▶ To do:
Copy every entry below exactly, and keep out the pictures.

◆ ◆ ◆ ◆ ◆

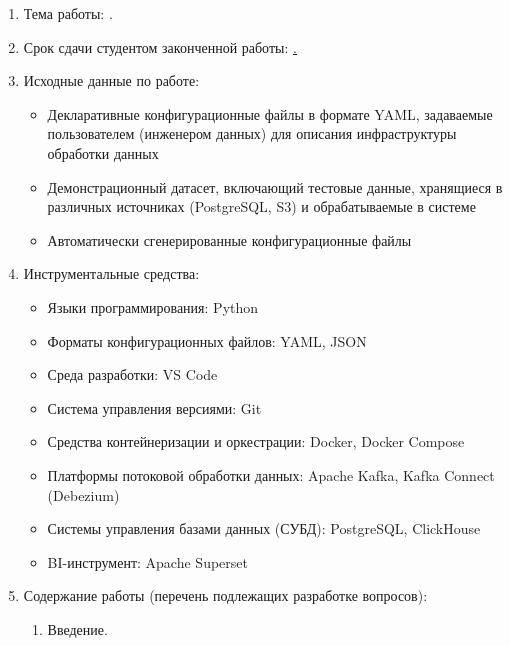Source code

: \begin{enumerate}[1.]
	\item Тема работы: {\expandafter \ulined \thesisTitle.}
	\item Срок сдачи студентом законченной работы: \uline{\thesisDeadline.}
	\item Исходные данные по работе:%
	      \begin{itemize}
		      \item Декларативные конфигурационные файлы в формате YAML, задаваемые пользователем (инженером данных) для описания инфраструктуры обработки данных
		      \item Демонстрационный датасет, включающий тестовые данные, хранящиеся в различных источниках (PostgreSQL, S3) и обрабатываемые в системе
		      \item Автоматически сгенерированные конфигурационные файлы
	      \end{itemize}
	\item Инструментальные средства:
	      \begin{itemize}
		      \item Языки программирования: Python
		      \item Форматы конфигурационных файлов: YAML, JSON
		      \item Среда разработки: VS Code
		      \item Система управления версиями: Git
		      \item Средства контейнеризации и оркестрации: Docker, Docker Compose
		      \item Платформы потоковой обработки данных: Apache Kafka, Kafka Connect (Debezium)
		      \item Системы управления базами данных (СУБД): PostgreSQL, ClickHouse
		      \item BI-инструмент: Apache Superset
	      \end{itemize}
	\item Содержание работы (перечень подлежащих разработке вопросов):
	      \begin{enumerate}[label=\theenumi\arabic*.]
		      \item Введение.

\end{enumerate}
\end{enumerate}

◆ ◆ ◆ ◆ ◆

▶ Answer section:
Source code

: \begin{enumerate}[1.]
	\item Тема работы: {\expandafter \ulined \thesisTitle.}
	\item Срок сдачи студентом законченной работы: \uline{\thesisDeadline.}
	\item Исходные данные по работе:%
	      \begin{itemize}
		      \item Декларативные конфигурационные файлы в формате YAML, задаваемые пользователем (инженером данных) для описания инфраструктуры обработки данных
		      \item Демонстрационный датасет, включающий тестовые данные, хранящиеся в различных источниках (PostgreSQL, S3) и обрабатываемые в системе
		      \item Автоматически сгенерированные конфигурационные файлы
	      \end{itemize}
	\item Инструментальные средства:
	      \begin{itemize}
		      \item Языки программирования: Python
		      \item Форматы конфигурационных файлов: YAML, JSON
		      \item Среда разработки: VS Code
		      \item Система управления версиями: Git
		      \item Средства контейнеризации и оркестрации: Docker, Docker Compose
		      \item Платформы потоковой обработки данных: Apache Kafka, Kafka Connect (Debezium)
		      \item Системы управления базами данных (СУБД): PostgreSQL, ClickHouse
		      \item BI-инструмент: Apache Superset
	      \end{itemize}
	\item Содержание работы (перечень подлежащих разработке вопросов):
	      \begin{enumerate}[label=\theenumi\arabic*.]
		      \item Введение.

\end{enumerate}
\end{enumerate}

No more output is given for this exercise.